* **Instructions to follow**: A single stretch of the material below is to be transcribed exactly, starting at the line with "TYPO3 CMS Extension" and ending after the line with "1. Install EXT:iconpack".

--------------------------------

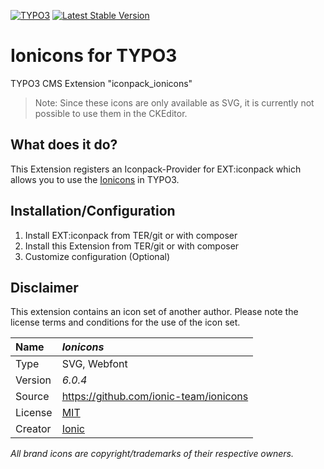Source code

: [![TYPO3](https://img.shields.io/badge/TYPO3-iconpack-%23f49700?style=for-the-badge)](https://extensions.typo3.org/extension/iconpack/)
[![Latest Stable Version](https://img.shields.io/packagist/v/quellenform/t3x-iconpack-ionicons?style=for-the-badge)](https://packagist.org/packages/quellenform/t3x-iconpack-ionicons)

# Ionicons for TYPO3

TYPO3 CMS Extension "iconpack_ionicons"

> Note: Since these icons are only available as SVG, it is currently not possible to use them in the CKEditor.

## What does it do?

This Extension registers an Iconpack-Provider for EXT:iconpack which allows you to use the [Ionicons](https://github.com/ionic-team/ionicons) in TYPO3.


## Installation/Configuration

1. Install EXT:iconpack from TER/git or with composer
2. Install this Extension from TER/git or with composer
3. Customize configuration (Optional)


## Disclaimer

This extension contains an icon set of another author. Please note the license terms and conditions for the use of the icon set.

| Name    | *Ionicons*                                            |
| :------ | :---------------------------------------------------- |
| Type    | SVG, Webfont                                          |
| Version | *6.0.4*                                               |
| Source  | https://github.com/ionic-team/ionicons                |
| License | [MIT](https://opensource.org/licenses/MIT)            |
| Creator | [Ionic](https://ionicframework.com/docs/v3/ionicons/) |

*All brand icons are copyright/trademarks of their respective owners.*
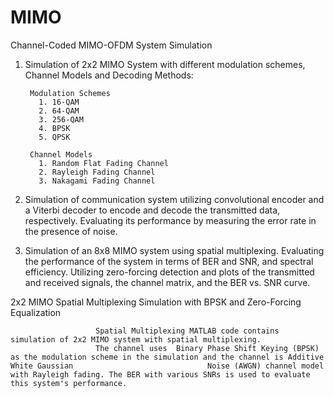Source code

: # MIMO
Channel-Coded MIMO-OFDM System Simulation


1. Simulation of 2x2 MIMO System with different modulation schemes, Channel Models and Decoding Methods: 
        
        Modulation Schemes 
          1. 16-QAM
          2. 64-QAM 
          3. 256-QAM
          4. BPSK 
          5. QPSK
        
        Channel Models 
          1. Random Flat Fading Channel 
          2. Rayleigh Fading Channel 
          3. Nakagami Fading Channel 

2. Simulation of communication system utilizing convolutional encoder and a Viterbi decoder to encode and decode the transmitted data, respectively. Evaluating its      performance by measuring the error rate in the presence of noise.

3. Simulation of an 8x8 MIMO system using spatial multiplexing. Evaluating the performance of the system in terms of BER and SNR, and spectral efficiency. Utilizing    zero-forcing detection and plots of the transmitted and received signals, the channel matrix, and the BER vs. SNR curve.

2x2 MIMO Spatial Multiplexing Simulation with BPSK and Zero-Forcing Equalization

                       Spatial Multiplexing MATLAB code contains simulation of 2x2 MIMO system with spatial multiplexing. 
                       The channel uses  Binary Phase Shift Keying (BPSK) as the modulation scheme in the simulation and the channel is Additive White Gaussian                              Noise (AWGN) channel model with Rayleigh fading. The BER with various SNRs is used to evaluate this system's performance.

--------------------------------

* **Output for this exercise**:
TYPO3 CMS Extension "iconpack_ionicons"

> Note: Since these icons are only available as SVG, it is currently not possible to use them in the CKEditor.

## What does it do?

This Extension registers an Iconpack-Provider for EXT:iconpack which allows you to use the [Ionicons](https://github.com/ionic-team/ionicons) in TYPO3.


## Installation/Configuration

1. Install EXT:iconpack from TER/git or with composer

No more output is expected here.